Italian League Cup (1993)

Yugoslav Championship (1988,1989,1990,1991)

Yugoslav Cup Winner (1990,1991)

Toni Kukoc played his first five seasons for his hometown club KK Jugoplastika. Kukoc received national recognition for his performances on the international stage representing Yugoslavia in FIBA Junior World Championships, Goodwill Games, and the Olympic Games alongside future NBA starters Vlade Divac and Drazen Petrovic. Standout performances against USA’s U-19 teams with Gary Payton, Larry Johnson, and Kenny Anderson legitimized Kukoc’s draft profile.

At 6’11, Kukoc played the game with the skill and sensibilities of a guard half his size. Kukoc leveraged his height on the interior, but he preferred maneuvering through defenses at the top of the key, putting his back to the basket, and using his size to peek and pick apart teams with his passing. In the modern NBA, his game compares favorably to Lamar Odom and Kyle Anderson, two versatile playmaking forwards who can compete on the blocks and facilitate an offense.  Former Bulls GM Jerry Krause took Kukoc with the 2nd pick of the 2nd round of the 1990 NBA Draft. It would be another four seasons before Kukoc suited up for the Bulls.

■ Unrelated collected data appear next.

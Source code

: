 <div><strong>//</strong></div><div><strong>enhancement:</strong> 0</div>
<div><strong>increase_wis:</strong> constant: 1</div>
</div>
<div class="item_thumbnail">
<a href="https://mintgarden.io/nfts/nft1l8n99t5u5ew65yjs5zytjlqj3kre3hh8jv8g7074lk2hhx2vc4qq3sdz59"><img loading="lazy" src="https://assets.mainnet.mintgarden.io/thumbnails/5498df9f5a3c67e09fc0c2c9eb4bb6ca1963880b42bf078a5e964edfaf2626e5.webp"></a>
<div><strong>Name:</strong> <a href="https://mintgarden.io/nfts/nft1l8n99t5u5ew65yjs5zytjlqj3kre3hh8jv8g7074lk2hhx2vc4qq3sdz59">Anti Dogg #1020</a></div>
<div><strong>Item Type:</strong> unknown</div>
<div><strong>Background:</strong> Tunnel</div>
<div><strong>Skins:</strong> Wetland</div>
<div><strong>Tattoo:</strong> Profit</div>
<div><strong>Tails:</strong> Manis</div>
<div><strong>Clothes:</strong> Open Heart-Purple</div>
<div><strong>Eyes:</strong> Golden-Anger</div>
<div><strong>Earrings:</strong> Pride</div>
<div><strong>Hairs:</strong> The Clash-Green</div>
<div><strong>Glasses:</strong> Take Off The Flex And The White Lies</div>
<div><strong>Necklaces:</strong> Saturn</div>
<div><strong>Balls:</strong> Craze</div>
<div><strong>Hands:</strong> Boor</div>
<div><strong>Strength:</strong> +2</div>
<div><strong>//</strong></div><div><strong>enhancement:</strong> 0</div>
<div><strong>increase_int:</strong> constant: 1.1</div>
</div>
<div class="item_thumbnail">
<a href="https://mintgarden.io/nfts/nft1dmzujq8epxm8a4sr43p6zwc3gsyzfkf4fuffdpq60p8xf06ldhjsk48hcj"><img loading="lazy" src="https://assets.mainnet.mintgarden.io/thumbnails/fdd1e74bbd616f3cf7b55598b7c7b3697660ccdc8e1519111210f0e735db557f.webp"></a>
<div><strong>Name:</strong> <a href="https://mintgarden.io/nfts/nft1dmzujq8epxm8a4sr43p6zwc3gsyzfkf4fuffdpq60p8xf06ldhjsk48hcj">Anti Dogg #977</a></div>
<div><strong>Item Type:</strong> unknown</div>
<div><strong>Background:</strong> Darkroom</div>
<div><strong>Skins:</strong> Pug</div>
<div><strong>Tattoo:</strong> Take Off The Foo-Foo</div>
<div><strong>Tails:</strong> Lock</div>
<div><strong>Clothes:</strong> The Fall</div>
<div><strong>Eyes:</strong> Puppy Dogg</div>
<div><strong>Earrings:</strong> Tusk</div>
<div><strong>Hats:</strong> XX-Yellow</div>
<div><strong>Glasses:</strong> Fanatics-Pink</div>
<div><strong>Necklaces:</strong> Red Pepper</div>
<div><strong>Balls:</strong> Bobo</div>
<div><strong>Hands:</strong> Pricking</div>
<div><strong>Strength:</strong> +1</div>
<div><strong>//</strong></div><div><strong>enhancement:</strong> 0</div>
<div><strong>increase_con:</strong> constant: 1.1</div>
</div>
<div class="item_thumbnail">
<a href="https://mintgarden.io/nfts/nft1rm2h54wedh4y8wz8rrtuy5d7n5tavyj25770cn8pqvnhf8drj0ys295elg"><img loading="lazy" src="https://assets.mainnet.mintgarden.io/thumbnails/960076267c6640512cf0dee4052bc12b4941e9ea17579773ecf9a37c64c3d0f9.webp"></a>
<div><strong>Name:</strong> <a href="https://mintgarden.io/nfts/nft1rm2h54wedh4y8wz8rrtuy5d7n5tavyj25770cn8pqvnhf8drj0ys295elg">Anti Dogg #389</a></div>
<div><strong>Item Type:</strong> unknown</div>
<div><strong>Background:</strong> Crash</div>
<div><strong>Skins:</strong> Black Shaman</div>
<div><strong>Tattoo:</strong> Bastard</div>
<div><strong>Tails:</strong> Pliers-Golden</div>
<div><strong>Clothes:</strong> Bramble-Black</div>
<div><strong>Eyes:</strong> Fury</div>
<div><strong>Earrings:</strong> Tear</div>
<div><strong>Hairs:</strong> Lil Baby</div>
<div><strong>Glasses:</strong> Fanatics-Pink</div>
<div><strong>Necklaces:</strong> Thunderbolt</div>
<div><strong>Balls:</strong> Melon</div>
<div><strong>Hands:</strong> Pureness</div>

In the four years between Kukoc’s draft night and game debut, Michael Jordan and the Bulls managed to 3 straight NBA championships, solidifying their status as an NBA dynasty. During the three-peat, there were rumors of behind the scenes rift between players, coaches, and the front office; contract disputes and trade demands became “par for the course” in Chicago.

Beneath all of that was a festering frustration with Krause’s pursuit of Kukoc. Jordan and Pippen didn’t particularly care for the amount of praise Krause heaped on the unproven international commodity. The tension boiled to the surface during the 1992 Summer Olympics. Jordan and Pippen took turns defending Kukoc, trying to embarrass the young forward and Krause by association, on the national stage. Bulls players weren’t ecstatic about the Kukoc joining roster and were even less excited about the possibility of him making more money than some of the team veterans.

When Kukoc finally made it Chicago, Michael Jordan had retired, and the Bulls dynasty seemed to be coming apart at the seams. There is no better example of this than when Scottie Pippen refused to play in the final minutes of a 1994 playoff game against the Knicks, but Coach Phil Jackson drew up the play for Toni Kukoc. Kukoc would go on to sink the game-winner, but internal strife was evident.

Kukoc would go on to earn an all-rookie team nod coming off of the bench, and by his second season, he established himself as the Bulls second-best player.

Kukoc’s time in the spotlight faded just as soon as it began when Michael Jordan announced he would be coming out of retirement. The Bulls lost Horace Grant and B.J. Armstrong, went out and acquired Dennis Rodman and Ron Harper, the rest is basketball history.

Kukoc had to suppress the playmaking skills that made him an international legend, to complement the likes of Jordan and Pippen. Kukoc would go on to win 6th Man of the Year and add 3 NBA championships to his resume, but the NBA never got a chance to see “The Pink Panther” in all of his glory. Kukoc’s success in Chicago is not only a testament to Kukoc’s mental toughness and character but his basketball I.Q. and versatility.